En effet, avec la serie c est un acteur oublié.

D où je percevais sans doute une évolution et l incohérence me frappait.

2010, la cia a déjà évolué depuis au moins 10 ans vers le tout numérique, ordi, image de satellite. Des films en temoignent. Ennemi d etat c est 1998, le premier Bourne, c est 2002.

Donc, les geeks l identifient et la cia aussi, immédiatement. Encore plus dans un monde qui a eu le shield et qui a la technologie pour identifier et tuer tout lambda en quelques secondes comme dans cap 2 ou qui a un jarvis pouvant identifer zemo en quelques secondes.

Bouuummm, blabla intradiegetique !

Clin d’œil

L’épisode 4 est un ptit bijou. Je ne regrette toujours pas de suivre cette série.

Petit bijou j’irais pas jusque là cher moustachu, mais oui il relance l’intérêt pour la saison, on dirait une variante des épisodes de Wanda&Vision, j’allais vraiment m’arrêter car après 3 épisodes peu agréable à regarder, cet épisode bien trousser vient relever un peu une série pour le moment assez terne et dont je comprends peu l’intérêt.
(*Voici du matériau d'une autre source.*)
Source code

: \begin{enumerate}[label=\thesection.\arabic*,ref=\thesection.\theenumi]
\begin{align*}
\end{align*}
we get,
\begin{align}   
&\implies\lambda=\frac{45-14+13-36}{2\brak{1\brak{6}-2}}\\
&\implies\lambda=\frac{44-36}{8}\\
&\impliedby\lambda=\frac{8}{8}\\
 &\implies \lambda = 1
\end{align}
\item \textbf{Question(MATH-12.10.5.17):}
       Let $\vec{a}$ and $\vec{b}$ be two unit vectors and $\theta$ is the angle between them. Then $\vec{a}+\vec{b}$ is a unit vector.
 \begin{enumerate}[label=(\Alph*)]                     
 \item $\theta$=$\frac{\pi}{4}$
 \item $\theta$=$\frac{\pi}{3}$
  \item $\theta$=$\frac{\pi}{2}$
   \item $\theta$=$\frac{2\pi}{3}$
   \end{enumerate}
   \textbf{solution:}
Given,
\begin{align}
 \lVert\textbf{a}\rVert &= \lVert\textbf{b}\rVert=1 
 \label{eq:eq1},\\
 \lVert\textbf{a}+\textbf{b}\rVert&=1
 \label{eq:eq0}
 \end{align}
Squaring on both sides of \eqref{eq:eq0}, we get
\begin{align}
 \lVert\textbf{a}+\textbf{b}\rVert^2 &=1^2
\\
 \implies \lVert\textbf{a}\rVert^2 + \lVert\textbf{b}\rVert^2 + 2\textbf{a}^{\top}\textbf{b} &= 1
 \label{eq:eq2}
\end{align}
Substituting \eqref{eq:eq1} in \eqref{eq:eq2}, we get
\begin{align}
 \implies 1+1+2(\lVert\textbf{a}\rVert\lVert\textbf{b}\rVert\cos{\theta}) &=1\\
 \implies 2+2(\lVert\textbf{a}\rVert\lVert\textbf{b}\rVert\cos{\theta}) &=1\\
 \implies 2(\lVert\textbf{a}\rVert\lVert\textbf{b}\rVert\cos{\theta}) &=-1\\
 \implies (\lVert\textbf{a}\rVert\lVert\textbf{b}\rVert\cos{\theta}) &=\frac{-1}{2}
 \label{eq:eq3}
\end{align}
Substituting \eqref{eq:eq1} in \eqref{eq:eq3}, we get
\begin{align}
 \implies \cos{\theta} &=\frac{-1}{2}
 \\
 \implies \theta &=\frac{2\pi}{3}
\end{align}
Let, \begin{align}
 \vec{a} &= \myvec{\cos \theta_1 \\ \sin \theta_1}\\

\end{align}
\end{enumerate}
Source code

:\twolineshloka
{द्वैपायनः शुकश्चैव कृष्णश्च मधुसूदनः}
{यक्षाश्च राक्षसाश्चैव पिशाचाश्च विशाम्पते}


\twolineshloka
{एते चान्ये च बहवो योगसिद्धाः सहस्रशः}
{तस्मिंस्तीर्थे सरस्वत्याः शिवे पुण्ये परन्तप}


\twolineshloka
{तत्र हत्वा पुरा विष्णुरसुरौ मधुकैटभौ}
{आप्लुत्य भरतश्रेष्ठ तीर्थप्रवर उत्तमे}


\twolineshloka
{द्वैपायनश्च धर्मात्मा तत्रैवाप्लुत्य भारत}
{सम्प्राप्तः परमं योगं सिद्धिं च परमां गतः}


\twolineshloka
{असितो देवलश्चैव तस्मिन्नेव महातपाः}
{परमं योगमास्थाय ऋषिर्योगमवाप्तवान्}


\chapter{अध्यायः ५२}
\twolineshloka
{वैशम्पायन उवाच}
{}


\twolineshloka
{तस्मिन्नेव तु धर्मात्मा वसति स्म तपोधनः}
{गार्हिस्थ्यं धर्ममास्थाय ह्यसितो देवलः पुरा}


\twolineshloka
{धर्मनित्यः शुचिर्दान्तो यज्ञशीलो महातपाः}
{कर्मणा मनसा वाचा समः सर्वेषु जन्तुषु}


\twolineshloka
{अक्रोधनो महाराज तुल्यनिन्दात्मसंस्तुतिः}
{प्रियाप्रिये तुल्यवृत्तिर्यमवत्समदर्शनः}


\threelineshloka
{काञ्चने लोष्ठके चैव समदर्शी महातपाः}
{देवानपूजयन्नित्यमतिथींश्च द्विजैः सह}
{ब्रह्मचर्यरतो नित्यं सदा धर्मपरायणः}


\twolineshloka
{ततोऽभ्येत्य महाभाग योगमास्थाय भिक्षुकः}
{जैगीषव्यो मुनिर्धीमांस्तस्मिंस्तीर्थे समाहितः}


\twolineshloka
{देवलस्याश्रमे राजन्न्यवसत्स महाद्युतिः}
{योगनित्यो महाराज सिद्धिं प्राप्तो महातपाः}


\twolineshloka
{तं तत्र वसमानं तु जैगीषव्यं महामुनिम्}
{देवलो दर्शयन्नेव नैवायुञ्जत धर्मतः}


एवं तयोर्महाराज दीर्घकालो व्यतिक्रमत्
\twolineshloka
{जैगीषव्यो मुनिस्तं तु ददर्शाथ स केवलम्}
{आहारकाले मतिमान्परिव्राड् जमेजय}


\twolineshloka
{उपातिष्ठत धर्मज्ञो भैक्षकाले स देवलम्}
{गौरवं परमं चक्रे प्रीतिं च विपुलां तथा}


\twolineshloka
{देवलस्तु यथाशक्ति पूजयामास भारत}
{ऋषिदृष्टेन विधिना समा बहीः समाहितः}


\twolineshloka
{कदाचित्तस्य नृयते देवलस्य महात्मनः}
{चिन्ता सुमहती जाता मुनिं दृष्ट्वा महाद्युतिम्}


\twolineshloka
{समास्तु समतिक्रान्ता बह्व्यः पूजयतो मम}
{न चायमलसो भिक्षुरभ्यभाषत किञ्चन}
L’épisode 5 est dans la même mouvance, ça se détend un peu plus, ça se prend moins au sérieux et ça relance les choses. Sur l’épisode 6 on est vraiment sur du méta dans le monde du cinéma et si c’est intéressant pour voir les coulisses du cinéma, j’ai toujours du mal à trouver l’intérêt pour du Wonder Man, je comprends bien le côté on joue méta, on prend à contrepied, pas de super-héros et peu de pouvoir, mais au final, je regarde aussi cette série pour ça et ça ne fonctionne pas pour moi.

Plus que deux épisodes et enfin la fin. Si la série c’est voulu un contrepieds et ambitieuse je l’a trouve à côté de ce qu’elle pouvait faire.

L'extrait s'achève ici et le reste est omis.